=== Action item ===
From the data below, copy exactly the lines that lie between the one holding "o que é computação em nuvem." and the one holding "A confiabilidade é", including both, and nothing more.

Records contained in a dataset
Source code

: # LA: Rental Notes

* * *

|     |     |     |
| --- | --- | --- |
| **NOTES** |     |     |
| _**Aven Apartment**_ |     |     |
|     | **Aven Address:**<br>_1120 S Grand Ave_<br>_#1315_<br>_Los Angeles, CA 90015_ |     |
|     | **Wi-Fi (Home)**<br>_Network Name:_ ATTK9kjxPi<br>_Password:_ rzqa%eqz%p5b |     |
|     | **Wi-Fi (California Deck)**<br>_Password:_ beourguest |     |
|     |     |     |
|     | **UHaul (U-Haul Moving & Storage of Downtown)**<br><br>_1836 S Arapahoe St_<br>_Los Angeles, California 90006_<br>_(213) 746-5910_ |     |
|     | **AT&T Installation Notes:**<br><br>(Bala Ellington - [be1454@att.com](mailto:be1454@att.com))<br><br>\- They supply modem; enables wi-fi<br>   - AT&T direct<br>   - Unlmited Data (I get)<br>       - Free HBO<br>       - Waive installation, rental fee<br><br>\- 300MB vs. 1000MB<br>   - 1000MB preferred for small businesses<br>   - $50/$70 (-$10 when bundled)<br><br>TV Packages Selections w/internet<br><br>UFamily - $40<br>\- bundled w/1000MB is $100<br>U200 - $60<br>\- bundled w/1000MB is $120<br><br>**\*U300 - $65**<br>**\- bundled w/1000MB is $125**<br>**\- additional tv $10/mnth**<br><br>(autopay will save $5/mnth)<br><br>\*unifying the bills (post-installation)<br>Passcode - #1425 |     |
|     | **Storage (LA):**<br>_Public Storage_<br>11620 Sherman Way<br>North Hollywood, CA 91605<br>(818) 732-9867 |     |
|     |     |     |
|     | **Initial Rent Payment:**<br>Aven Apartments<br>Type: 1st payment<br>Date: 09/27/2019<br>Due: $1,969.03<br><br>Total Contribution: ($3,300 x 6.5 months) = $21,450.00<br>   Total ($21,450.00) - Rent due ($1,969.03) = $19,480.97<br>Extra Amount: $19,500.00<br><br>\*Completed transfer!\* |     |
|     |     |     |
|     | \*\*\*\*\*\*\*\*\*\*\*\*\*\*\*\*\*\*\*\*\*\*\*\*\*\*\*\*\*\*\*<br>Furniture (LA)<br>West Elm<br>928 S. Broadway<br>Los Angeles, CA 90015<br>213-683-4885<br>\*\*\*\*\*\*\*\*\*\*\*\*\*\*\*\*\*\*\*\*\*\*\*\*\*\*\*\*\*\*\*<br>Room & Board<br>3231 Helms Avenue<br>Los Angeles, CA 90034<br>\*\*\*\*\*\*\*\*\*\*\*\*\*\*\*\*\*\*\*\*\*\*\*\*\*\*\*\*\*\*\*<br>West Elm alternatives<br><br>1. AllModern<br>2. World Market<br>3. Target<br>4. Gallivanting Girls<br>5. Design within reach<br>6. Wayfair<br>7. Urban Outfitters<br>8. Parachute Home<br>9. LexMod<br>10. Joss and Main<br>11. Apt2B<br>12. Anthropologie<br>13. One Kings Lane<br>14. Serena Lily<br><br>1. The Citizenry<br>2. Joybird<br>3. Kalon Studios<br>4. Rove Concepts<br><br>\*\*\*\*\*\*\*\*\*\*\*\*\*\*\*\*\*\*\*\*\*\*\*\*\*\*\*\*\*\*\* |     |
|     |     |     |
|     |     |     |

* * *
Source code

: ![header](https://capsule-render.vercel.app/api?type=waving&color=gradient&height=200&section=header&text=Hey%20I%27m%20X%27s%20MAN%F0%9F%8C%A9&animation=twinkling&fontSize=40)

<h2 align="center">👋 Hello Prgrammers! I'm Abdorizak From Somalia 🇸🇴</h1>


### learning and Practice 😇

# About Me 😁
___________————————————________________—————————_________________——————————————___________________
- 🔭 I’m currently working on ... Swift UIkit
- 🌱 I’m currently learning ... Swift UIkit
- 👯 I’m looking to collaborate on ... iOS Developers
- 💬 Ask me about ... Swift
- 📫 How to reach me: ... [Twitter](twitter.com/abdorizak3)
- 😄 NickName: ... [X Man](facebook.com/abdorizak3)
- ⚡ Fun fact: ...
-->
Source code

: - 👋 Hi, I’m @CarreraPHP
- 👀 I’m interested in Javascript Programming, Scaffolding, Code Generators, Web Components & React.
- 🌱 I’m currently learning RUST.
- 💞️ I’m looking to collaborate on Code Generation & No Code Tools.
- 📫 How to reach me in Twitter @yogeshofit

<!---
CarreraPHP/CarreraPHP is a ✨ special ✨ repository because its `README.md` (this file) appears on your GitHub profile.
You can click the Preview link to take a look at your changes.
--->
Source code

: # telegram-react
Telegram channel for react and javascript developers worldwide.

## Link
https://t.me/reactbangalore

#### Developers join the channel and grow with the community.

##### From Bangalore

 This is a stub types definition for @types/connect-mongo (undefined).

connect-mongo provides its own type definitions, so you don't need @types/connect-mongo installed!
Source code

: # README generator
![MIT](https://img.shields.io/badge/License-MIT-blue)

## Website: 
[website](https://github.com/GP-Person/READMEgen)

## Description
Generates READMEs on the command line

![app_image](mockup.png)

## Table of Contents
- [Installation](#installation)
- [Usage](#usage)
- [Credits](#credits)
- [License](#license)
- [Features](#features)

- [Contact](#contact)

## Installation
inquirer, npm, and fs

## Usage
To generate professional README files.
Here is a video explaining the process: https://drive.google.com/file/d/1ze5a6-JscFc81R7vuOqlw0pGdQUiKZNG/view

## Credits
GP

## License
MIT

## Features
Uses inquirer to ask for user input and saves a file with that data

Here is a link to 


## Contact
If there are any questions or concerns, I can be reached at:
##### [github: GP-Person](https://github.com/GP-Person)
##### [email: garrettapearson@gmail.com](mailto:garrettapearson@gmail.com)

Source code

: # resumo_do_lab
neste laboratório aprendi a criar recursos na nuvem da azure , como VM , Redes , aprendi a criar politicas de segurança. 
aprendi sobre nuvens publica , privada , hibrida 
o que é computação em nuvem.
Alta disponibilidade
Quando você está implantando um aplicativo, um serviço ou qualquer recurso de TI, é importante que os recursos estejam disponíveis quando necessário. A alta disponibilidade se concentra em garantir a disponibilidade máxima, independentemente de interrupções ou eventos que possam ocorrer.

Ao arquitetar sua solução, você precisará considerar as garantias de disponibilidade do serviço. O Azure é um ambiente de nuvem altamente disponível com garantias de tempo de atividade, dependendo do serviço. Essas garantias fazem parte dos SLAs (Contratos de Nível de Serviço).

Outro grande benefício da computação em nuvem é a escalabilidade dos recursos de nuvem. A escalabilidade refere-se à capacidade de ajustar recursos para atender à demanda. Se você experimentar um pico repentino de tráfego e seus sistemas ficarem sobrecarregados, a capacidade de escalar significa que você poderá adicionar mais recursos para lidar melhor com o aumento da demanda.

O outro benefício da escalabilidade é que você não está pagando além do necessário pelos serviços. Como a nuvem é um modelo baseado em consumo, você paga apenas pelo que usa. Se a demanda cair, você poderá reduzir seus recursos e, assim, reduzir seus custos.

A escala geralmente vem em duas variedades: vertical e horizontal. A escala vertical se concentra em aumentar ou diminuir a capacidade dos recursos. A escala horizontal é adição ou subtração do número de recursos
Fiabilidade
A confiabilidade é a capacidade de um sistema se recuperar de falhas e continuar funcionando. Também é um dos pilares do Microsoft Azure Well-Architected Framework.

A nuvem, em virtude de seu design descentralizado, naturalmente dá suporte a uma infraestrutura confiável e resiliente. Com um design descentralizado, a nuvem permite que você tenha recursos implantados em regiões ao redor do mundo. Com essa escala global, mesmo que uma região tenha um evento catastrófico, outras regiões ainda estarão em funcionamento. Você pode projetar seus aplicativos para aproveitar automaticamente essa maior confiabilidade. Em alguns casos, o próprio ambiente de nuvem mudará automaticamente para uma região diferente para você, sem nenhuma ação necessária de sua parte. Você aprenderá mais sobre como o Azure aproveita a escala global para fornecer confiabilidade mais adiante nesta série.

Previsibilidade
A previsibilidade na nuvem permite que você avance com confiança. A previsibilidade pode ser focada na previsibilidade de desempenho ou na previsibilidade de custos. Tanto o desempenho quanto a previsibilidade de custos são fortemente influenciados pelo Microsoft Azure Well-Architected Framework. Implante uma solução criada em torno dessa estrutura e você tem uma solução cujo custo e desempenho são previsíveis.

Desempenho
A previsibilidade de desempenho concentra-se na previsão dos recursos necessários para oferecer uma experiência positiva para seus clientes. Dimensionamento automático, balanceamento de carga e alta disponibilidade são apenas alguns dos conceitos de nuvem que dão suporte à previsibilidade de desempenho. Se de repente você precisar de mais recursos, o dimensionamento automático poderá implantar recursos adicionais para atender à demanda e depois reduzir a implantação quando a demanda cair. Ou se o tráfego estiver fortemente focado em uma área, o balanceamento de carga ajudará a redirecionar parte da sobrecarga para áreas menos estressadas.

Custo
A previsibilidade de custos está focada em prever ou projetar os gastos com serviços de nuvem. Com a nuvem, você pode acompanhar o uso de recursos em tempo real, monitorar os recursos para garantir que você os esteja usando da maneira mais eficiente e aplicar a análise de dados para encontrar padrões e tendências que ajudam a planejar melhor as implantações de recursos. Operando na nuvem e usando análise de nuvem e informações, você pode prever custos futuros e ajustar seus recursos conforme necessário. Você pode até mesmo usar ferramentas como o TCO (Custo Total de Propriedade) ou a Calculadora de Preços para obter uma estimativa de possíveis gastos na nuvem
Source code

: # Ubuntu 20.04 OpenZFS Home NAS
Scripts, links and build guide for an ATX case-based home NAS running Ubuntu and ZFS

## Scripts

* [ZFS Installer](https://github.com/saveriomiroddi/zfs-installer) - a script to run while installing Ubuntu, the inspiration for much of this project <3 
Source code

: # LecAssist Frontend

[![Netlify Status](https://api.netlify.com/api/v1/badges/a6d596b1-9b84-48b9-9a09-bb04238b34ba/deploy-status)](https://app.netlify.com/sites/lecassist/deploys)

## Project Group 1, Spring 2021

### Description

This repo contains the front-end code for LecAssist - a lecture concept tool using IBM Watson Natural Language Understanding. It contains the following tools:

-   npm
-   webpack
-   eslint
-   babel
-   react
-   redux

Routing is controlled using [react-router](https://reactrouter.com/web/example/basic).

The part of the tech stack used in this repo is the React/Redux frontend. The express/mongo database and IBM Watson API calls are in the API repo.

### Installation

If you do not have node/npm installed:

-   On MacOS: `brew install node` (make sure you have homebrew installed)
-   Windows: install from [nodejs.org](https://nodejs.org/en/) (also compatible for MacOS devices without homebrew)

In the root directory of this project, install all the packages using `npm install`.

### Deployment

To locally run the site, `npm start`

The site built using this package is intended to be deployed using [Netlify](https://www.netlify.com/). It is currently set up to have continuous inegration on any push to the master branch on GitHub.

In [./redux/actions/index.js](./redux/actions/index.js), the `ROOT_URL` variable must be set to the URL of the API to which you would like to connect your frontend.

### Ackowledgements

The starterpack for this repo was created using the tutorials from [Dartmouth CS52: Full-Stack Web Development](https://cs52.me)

=== Written solution ===
o que é computação em nuvem.
Alta disponibilidade
Quando você está implantando um aplicativo, um serviço ou qualquer recurso de TI, é importante que os recursos estejam disponíveis quando necessário. A alta disponibilidade se concentra em garantir a disponibilidade máxima, independentemente de interrupções ou eventos que possam ocorrer.

Ao arquitetar sua solução, você precisará considerar as garantias de disponibilidade do serviço. O Azure é um ambiente de nuvem altamente disponível com garantias de tempo de atividade, dependendo do serviço. Essas garantias fazem parte dos SLAs (Contratos de Nível de Serviço).

Outro grande benefício da computação em nuvem é a escalabilidade dos recursos de nuvem. A escalabilidade refere-se à capacidade de ajustar recursos para atender à demanda. Se você experimentar um pico repentino de tráfego e seus sistemas ficarem sobrecarregados, a capacidade de escalar significa que você poderá adicionar mais recursos para lidar melhor com o aumento da demanda.

O outro benefício da escalabilidade é que você não está pagando além do necessário pelos serviços. Como a nuvem é um modelo baseado em consumo, você paga apenas pelo que usa. Se a demanda cair, você poderá reduzir seus recursos e, assim, reduzir seus custos.

A escala geralmente vem em duas variedades: vertical e horizontal. A escala vertical se concentra em aumentar ou diminuir a capacidade dos recursos. A escala horizontal é adição ou subtração do número de recursos
Fiabilidade
A confiabilidade é a capacidade de um sistema se recuperar de falhas e continuar funcionando. Também é um dos pilares do Microsoft Azure Well-Architected Framework.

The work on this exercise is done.